Other than the recently approved antibody, Aducanumab, which may help early onset patients,
there are no therapeutic treatments to prevent, slow or cure neurodegenerative diseases such
Alzheimer's disease and related dementias (ADRD). Current treatments only temporarily
suppress disease symptoms. This work aims to investigate small molecule 20S proteasome
activation as a new, innovative therapeutic strategy to slow and/or prevent disease progression.
Proteins such as amyloid-Beta, alpha-synuclein and dipeptide repeat units are intrinsically disordered
proteins (IDPs), which have a high tendency to oligomerize and aggregate upon accumulation.
The exact mechanism by which these oligomers induce neurotoxicity is complex and still
debated. However, it is widely accepted that accumulation of these aggregation-prone proteins
results in (1) toxic oligomeric species and (2) proteasome impairment, which are two classic
hallmarks of neurodegenerative disorders that ultimately drive disease progression.

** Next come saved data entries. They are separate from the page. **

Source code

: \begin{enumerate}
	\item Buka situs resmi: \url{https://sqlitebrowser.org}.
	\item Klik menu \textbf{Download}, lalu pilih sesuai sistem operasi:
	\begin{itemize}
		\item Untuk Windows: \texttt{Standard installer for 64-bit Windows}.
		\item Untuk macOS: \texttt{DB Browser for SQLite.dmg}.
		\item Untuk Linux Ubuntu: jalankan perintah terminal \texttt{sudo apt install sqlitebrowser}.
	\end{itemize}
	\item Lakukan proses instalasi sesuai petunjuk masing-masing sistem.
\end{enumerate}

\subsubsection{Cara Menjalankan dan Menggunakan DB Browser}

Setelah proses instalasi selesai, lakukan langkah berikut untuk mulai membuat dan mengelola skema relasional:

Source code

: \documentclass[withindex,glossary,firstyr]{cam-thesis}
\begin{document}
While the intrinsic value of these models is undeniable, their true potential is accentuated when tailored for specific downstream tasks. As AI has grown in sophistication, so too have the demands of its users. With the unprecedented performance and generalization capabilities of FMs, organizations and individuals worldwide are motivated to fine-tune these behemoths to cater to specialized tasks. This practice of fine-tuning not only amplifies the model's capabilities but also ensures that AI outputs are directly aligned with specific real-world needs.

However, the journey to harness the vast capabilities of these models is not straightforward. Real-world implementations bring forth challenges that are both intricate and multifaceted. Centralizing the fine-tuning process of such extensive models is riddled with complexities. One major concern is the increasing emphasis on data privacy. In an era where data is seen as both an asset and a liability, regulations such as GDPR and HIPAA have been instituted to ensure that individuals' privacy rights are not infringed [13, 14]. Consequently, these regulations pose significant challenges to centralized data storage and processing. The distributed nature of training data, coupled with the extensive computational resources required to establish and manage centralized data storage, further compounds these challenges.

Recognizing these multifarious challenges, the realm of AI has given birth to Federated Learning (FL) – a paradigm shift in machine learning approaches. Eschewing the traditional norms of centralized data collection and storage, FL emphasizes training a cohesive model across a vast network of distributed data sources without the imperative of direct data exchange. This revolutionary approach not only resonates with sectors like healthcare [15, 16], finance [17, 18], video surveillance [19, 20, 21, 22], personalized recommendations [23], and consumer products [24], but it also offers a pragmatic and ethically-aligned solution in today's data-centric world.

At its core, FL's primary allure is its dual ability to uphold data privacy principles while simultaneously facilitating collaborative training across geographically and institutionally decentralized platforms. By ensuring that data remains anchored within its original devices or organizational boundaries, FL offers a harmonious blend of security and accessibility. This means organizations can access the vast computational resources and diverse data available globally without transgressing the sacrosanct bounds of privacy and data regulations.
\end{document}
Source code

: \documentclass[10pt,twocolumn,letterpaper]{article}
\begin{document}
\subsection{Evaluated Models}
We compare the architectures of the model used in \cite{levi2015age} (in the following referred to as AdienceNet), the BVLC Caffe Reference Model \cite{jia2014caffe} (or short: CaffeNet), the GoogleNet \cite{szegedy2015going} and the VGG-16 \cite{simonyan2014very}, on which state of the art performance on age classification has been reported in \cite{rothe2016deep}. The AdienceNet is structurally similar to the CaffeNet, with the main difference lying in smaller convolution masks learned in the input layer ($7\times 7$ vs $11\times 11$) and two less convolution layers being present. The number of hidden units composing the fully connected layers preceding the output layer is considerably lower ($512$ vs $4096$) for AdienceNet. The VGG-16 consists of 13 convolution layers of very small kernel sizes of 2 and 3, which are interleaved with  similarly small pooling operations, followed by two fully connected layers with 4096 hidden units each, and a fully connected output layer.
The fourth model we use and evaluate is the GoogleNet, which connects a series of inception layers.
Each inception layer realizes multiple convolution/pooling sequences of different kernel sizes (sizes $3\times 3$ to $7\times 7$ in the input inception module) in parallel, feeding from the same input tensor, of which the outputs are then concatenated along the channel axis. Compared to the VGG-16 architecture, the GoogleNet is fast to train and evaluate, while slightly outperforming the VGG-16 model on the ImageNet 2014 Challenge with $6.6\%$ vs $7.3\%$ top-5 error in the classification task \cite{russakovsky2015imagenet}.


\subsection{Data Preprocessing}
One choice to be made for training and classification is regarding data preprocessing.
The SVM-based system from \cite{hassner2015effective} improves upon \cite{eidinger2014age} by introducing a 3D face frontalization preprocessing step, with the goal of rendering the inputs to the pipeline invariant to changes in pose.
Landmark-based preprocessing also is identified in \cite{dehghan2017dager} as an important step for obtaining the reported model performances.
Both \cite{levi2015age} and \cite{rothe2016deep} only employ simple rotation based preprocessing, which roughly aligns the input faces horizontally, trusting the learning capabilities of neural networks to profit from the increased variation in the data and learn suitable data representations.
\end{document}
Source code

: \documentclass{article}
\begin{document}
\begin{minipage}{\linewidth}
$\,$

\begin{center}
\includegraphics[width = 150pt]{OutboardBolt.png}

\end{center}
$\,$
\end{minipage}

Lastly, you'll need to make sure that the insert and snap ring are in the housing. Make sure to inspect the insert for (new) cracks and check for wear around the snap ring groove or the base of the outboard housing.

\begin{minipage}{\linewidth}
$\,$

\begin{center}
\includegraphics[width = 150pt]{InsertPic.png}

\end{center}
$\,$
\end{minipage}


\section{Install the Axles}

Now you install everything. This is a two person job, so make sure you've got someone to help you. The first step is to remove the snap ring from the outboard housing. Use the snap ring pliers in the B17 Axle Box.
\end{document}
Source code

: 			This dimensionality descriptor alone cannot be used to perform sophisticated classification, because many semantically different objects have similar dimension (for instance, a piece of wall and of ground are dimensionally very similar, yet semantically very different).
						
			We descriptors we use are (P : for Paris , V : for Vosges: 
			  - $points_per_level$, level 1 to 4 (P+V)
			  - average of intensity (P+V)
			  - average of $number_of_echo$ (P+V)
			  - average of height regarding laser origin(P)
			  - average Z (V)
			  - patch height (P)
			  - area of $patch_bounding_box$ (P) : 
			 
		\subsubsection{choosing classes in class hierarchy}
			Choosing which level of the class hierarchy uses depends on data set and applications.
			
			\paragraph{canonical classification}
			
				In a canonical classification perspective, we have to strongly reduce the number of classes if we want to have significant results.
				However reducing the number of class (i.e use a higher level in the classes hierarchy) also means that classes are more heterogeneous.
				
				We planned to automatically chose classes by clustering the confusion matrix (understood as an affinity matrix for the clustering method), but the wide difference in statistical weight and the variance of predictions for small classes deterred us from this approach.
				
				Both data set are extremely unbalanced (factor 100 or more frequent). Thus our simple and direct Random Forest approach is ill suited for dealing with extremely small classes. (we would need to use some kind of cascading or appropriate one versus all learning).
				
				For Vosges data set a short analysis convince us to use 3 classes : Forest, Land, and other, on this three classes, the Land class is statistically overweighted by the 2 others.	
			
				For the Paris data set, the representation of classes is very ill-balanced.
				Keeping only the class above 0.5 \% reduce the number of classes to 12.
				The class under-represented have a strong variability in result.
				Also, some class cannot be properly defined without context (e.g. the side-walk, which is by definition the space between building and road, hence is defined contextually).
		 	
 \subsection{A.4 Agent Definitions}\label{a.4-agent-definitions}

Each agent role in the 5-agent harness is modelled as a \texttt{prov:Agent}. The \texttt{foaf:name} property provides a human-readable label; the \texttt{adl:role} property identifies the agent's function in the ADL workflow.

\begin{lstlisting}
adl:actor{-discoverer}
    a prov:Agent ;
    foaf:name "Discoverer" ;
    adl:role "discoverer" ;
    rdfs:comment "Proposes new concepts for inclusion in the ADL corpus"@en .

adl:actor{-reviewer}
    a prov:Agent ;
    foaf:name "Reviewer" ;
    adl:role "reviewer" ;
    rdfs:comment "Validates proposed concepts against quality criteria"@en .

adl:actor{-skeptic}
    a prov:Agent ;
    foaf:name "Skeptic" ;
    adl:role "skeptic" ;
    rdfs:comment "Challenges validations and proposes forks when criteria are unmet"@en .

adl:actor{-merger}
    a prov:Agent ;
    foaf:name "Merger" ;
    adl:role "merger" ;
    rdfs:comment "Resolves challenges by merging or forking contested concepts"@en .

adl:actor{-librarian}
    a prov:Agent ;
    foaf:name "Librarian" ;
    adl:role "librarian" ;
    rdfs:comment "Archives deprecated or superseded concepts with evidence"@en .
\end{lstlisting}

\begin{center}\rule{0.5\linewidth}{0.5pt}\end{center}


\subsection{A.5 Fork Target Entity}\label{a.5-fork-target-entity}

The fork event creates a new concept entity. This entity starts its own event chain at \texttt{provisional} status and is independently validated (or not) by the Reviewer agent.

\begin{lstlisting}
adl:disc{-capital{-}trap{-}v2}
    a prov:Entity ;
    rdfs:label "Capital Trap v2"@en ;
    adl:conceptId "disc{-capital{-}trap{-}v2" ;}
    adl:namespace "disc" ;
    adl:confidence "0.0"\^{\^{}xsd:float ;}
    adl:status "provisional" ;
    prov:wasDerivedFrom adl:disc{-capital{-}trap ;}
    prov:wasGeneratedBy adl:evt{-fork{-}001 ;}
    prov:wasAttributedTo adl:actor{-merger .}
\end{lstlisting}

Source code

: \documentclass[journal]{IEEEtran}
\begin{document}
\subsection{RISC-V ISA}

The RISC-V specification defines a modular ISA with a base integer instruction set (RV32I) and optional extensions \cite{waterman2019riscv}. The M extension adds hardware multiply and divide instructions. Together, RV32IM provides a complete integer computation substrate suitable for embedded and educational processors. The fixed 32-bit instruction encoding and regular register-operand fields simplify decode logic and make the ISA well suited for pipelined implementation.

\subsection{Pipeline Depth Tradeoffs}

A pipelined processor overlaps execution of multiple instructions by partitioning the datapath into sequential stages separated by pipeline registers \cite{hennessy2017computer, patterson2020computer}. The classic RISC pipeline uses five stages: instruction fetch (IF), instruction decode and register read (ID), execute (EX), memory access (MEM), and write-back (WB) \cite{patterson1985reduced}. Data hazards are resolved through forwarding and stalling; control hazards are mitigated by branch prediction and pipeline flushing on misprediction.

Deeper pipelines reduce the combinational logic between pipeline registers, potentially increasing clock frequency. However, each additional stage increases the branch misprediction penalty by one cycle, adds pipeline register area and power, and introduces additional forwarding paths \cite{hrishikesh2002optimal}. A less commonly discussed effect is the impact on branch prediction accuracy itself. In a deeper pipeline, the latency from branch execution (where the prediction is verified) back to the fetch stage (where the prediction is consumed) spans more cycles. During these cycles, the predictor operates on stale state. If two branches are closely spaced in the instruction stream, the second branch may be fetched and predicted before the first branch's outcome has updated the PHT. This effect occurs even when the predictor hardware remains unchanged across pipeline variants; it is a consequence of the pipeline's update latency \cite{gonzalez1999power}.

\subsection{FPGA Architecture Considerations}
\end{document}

In this exploratory R21 grant, we are pioneering a new paradigm in drug discovery, which is
focused on preventing the accumulation of IDPs by enhancing the activity of the 20S
proteasome using small molecules. Our hypothesis is that small molecule 20S proteasome
enhancement will induce the degradation of IDPs, and thereby prevent and restore proteasome
function, that was impaired by these IDP oligomers. To test this hypothesis, we will explore the
efficacy of two new, but distinct classes of 20S proteasome enhancers, discovered and
published by our research group, for their ability to (1) prevent IDP accumulation and (2) restore
impaired proteasome function.
Impact: According to the National Institutes of Aging, AD is the 6th leading cause of death in the
US, yet it remains mostly without effective treatment options. Successful completion of this work
will validate a new strategy that tackles two fundamental steps in the pathogenesis of these
disorders, which may provide a therapeutic strategy to treat these devastating dementias.